» REQUIRED ACTION
Whenever a line in the listing contains "overflow", copy that line.

» AVAILABLE DATA
=-=-=-=-=

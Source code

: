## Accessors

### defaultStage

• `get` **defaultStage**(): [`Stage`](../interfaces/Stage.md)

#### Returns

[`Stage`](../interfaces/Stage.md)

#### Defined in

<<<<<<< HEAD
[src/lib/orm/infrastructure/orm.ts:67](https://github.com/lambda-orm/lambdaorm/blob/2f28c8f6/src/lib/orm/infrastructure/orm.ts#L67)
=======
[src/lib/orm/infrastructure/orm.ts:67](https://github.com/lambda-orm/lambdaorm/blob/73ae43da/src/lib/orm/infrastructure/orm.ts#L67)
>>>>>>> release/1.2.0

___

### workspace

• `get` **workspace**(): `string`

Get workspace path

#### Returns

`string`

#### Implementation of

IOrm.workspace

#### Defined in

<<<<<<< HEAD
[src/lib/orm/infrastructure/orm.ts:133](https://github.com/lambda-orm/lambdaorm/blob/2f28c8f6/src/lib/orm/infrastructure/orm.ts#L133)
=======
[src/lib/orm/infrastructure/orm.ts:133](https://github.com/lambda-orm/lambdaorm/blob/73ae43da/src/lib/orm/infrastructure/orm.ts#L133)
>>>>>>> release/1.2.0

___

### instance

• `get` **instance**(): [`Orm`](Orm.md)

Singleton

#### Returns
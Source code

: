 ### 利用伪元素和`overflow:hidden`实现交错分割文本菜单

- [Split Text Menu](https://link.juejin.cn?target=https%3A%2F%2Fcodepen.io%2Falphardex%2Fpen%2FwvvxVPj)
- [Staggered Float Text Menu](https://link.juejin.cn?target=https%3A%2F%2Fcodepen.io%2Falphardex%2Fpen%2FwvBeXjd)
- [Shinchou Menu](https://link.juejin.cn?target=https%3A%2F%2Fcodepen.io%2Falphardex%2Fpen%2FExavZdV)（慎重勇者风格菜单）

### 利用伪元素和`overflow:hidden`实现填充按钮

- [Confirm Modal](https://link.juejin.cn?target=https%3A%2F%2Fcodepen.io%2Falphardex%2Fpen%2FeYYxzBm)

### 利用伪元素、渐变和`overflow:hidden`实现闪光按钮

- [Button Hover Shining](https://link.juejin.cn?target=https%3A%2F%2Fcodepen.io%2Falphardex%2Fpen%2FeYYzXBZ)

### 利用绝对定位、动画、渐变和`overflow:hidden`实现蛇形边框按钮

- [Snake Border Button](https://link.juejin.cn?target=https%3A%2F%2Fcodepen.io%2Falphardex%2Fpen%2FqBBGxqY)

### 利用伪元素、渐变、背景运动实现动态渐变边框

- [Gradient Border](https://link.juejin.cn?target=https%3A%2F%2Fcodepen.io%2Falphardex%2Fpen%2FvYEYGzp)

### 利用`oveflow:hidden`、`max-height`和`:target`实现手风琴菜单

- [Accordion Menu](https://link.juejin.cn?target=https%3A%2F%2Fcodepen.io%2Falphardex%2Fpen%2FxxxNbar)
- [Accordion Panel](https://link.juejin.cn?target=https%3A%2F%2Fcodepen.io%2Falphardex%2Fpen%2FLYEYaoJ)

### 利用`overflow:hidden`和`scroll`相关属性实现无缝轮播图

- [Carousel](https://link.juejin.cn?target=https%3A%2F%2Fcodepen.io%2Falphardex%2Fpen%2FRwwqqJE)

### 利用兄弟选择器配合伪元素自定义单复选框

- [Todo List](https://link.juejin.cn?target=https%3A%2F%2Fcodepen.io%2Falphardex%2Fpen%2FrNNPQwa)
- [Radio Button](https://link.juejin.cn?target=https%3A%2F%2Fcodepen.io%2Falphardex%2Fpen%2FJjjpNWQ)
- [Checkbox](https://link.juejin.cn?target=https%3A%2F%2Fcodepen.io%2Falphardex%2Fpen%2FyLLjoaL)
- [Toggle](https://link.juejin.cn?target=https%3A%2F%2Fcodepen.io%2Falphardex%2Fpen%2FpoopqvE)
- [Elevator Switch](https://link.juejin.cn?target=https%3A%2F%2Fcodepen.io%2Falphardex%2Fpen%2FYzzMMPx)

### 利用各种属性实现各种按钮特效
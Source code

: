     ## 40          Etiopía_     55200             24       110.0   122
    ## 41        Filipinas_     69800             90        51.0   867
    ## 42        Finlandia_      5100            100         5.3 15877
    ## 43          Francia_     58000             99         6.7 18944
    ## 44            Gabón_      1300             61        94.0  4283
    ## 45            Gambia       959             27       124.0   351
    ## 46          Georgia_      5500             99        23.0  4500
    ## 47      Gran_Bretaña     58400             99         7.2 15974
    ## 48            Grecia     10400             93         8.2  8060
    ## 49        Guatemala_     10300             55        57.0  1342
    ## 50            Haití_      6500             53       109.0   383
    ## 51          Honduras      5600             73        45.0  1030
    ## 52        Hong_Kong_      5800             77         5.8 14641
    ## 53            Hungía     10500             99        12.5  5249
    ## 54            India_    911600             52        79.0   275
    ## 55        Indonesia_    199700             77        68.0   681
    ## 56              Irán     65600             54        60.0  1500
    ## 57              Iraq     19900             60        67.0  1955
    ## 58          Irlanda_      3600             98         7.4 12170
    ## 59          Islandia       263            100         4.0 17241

=-=-=-=-=

» EXERCISE RESULT
: ### 利用伪元素和`overflow:hidden`实现交错分割文本菜单
### 利用伪元素和`overflow:hidden`实现填充按钮
### 利用伪元素、渐变和`overflow:hidden`实现闪光按钮
### 利用绝对定位、动画、渐变和`overflow:hidden`实现蛇形边框按钮
### 利用`overflow:hidden`和`scroll`相关属性实现无缝轮播图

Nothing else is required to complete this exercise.